Marvin Darnell Harrison Sr. (born August 25, 1972) is an American former professional football player who was a wide receiver for 13 seasons with the Indianapolis Colts of the National Football League (NFL), much of it with quarterback Peyton Manning. He played college football for the Syracuse Orange and was drafted by Colts in the first round of the 1996 NFL Draft. 

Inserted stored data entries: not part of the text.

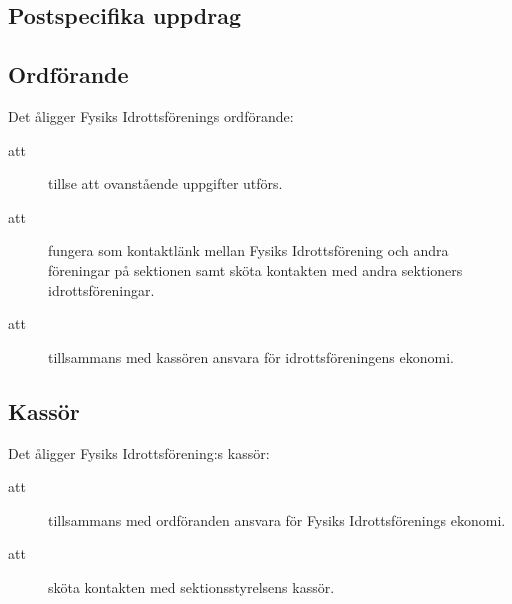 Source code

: \documentclass[a4paper]{article}
\begin{document}
\begin{foreningenv}{\forening{}}
    \section{Postspecifika uppdrag}
    \subsection{Ordförande}
    Det åligger Fysiks Idrottsförenings ordförande:
    \begin{description}
        \item[att] tillse att ovanstående uppgifter utförs.
        \item[att] fungera som kontaktlänk mellan Fysiks Idrottsförening och andra föreningar på sektionen samt sköta kontakten med andra sektioners idrottsföreningar.
        \item[att] tillsammans med kassören ansvara för idrottsföreningens ekonomi.
    \end{description}
    
    \subsection{Kassör}
    Det åligger Fysiks Idrottsförening:s kassör:
    \begin{description}
        \item[att] tillsammans med ordföranden ansvara för Fysiks Idrottsförenings ekonomi.
        \item[att] sköta kontakten med sektionsstyrelsens kassör.
    \end{description}
\end{foreningenv}
\end{document}
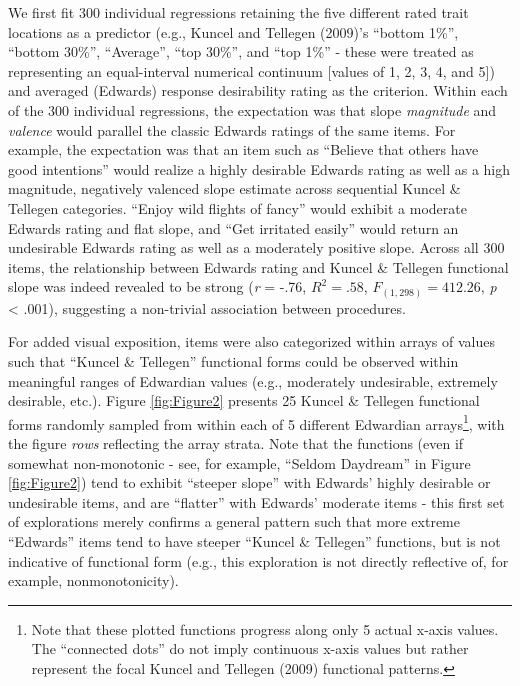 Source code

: \documentclass[
  ,jou]{apa6}
\begin{document}
We first fit 300 individual regressions retaining the five different rated trait locations as a predictor (e.g., Kuncel and Tellegen (2009)'s ``bottom 1\%'', ``bottom 30\%'', ``Average'', ``top 30\%'', and ``top 1\%'' - these were treated as representing an equal-interval numerical continuum {[}values of 1, 2, 3, 4, and 5{]}) and averaged (Edwards) response desirability rating as the criterion. Within each of the 300 individual regressions, the expectation was that slope \emph{magnitude} and \emph{valence} would parallel the classic Edwards ratings of the same items. For example, the expectation was that an item such as ``Believe that others have good intentions'' would realize a highly desirable Edwards rating as well as a high magnitude, negatively valenced slope estimate across sequential Kuncel \& Tellegen categories. ``Enjoy wild flights of fancy'' would exhibit a moderate Edwards rating and flat slope, and ``Get irritated easily'' would return an undesirable Edwards rating as well as a moderately positive slope. Across all 300 items, the relationship between Edwards rating and Kuncel \& Tellegen functional slope was indeed revealed to be strong (\emph{r} = -.76, \(R^2 = .58\), \(F_{(1,298)} = 412.26\), \emph{p} \textless{} .001), suggesting a non-trivial association between procedures.

For added visual exposition, items were also categorized within arrays of values such that ``Kuncel \& Tellegen'' functional forms could be observed within meaningful ranges of Edwardian values (e.g., moderately undesirable, extremely desirable, etc.). Figure \ref{fig:Figure2} presents 25 Kuncel \& Tellegen functional forms randomly sampled from within each of 5 different Edwardian arrays\footnote{Note that these plotted functions progress along only 5 actual x-axis values. The ``connected dots'' do not imply continuous x-axis values but rather represent the focal Kuncel and Tellegen (2009) functional patterns.}, with the figure \emph{rows} reflecting the array strata. Note that the functions (even if somewhat non-monotonic - see, for example, ``Seldom Daydream'' in Figure \ref{fig:Figure2}) tend to exhibit ``steeper slope'' with Edwards' highly desirable or undesirable items, and are ``flatter'' with Edwards' moderate items - this first set of explorations merely confirms a general pattern such that more extreme ``Edwards'' items tend to have steeper ``Kuncel \& Tellegen'' functions, but is not indicative of functional form (e.g., this exploration is not directly reflective of, for example, nonmonotonicity).
\end{document}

Harrison earned a Super Bowl ring with the team in Super Bowl XLI where they beat the Chicago Bears. An eight-time Pro Bowler and All-Pro member, he held the record for most receptions in a single season (143) until it was broken by Michael Thomas (149) in 2019. Harrison was inducted into the Pro Football Hall of Fame in 2016 and is widely considered one of the greatest wide receivers in NFL history.

College career
Harrison attended Syracuse University, where he was a three-year starter for the Syracuse Orange football team, playing with quarterback Donovan McNabb in his final year. Harrison set a school record with 2,718 career receiving yards, which stood until 2017, when it was broken by Steve Ishmael in the final game of his career. Harrison also returned 42 punts for 542 yards and two touchdowns and ranked second to Rob Moore in school history with 20 receiving touchdowns. Harrison graduated with a degree in retail management.

Professional career

Harrison was selected by the Indianapolis Colts as the 19th selection in the 1996 NFL Draft, a selection which was obtained in a trade that sent Jeff George to the Atlanta Falcons. Harrison went on to become one of the most productive receivers from that draft class, which included Keyshawn Johnson, Eric Moulds, Bobby Engram, Muhsin Muhammad, Eddie Kennison, Terry Glenn, Amani Toomer, Joe Horn, and Terrell Owens among others.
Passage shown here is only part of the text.